THE TASK: Transcribe the closing lines of the listing exactly, starting at the one that contains "总的来说，激活阿根廷流量卡并" and including the last.

PROVIDED DATA:
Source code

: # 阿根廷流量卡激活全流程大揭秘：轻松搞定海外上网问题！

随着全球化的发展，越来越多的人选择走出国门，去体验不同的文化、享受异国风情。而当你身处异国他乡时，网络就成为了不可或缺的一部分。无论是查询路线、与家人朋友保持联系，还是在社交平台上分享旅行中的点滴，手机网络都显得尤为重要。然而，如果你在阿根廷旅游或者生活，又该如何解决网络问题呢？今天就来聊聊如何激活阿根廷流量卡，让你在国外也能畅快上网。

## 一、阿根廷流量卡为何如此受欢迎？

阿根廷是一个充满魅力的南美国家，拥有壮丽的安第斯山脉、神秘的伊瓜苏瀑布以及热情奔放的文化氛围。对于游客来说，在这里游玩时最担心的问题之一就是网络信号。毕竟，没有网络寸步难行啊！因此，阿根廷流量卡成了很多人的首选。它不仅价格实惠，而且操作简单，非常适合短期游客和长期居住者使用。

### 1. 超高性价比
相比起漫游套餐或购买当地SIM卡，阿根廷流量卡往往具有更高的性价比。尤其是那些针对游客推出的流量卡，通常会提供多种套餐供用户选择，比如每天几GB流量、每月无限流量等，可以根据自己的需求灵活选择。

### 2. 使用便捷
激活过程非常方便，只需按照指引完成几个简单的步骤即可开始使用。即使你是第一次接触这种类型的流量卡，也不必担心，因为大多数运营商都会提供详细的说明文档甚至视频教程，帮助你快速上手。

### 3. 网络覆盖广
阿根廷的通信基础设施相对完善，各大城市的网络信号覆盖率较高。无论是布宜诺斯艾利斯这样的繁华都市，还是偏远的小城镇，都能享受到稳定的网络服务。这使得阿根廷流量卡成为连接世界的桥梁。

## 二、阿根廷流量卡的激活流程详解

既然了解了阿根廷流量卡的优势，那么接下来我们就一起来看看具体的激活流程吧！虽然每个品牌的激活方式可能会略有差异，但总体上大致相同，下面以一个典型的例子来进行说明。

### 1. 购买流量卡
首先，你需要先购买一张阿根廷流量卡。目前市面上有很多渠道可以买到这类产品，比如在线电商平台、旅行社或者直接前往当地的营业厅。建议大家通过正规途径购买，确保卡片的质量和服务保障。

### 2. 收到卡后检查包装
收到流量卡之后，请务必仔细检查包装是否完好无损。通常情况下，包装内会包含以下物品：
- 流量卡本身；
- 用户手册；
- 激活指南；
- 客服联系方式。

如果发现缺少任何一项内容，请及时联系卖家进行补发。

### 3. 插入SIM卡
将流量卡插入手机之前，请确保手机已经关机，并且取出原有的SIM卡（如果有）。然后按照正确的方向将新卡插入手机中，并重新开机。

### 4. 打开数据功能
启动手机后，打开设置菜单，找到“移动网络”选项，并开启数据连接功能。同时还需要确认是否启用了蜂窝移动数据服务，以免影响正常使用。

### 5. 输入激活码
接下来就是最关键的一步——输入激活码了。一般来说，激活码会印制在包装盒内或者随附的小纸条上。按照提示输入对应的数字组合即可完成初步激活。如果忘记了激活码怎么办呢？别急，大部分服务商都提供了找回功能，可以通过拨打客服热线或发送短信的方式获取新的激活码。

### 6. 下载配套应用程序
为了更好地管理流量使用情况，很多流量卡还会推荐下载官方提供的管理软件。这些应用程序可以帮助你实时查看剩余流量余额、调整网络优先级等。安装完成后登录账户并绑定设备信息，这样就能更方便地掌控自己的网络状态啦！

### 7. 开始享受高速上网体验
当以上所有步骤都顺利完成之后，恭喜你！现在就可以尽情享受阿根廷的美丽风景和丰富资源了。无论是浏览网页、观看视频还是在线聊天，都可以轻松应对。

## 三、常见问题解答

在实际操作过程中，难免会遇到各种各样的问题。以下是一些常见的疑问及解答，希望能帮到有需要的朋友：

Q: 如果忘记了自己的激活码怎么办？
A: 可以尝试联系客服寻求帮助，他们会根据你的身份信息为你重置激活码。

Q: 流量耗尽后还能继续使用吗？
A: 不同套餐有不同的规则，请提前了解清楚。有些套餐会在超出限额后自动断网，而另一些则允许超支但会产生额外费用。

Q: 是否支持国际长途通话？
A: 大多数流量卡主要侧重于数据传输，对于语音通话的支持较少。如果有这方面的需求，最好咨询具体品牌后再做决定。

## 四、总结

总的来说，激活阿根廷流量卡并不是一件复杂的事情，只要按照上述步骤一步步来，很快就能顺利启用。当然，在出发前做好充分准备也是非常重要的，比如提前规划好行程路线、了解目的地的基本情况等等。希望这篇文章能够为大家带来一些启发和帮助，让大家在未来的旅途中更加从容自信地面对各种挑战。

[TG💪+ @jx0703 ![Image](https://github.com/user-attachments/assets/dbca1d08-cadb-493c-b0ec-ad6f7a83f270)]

REPLY TO THE EXERCISE:
总的来说，激活阿根廷流量卡并不是一件复杂的事情，只要按照上述步骤一步步来，很快就能顺利启用。当然，在出发前做好充分准备也是非常重要的，比如提前规划好行程路线、了解目的地的基本情况等等。希望这篇文章能够为大家带来一些启发和帮助，让大家在未来的旅途中更加从容自信地面对各种挑战。

[TG💪+ @jx0703 ![Image](https://github.com/user-attachments/assets/dbca1d08-cadb-493c-b0ec-ad6f7a83f270)]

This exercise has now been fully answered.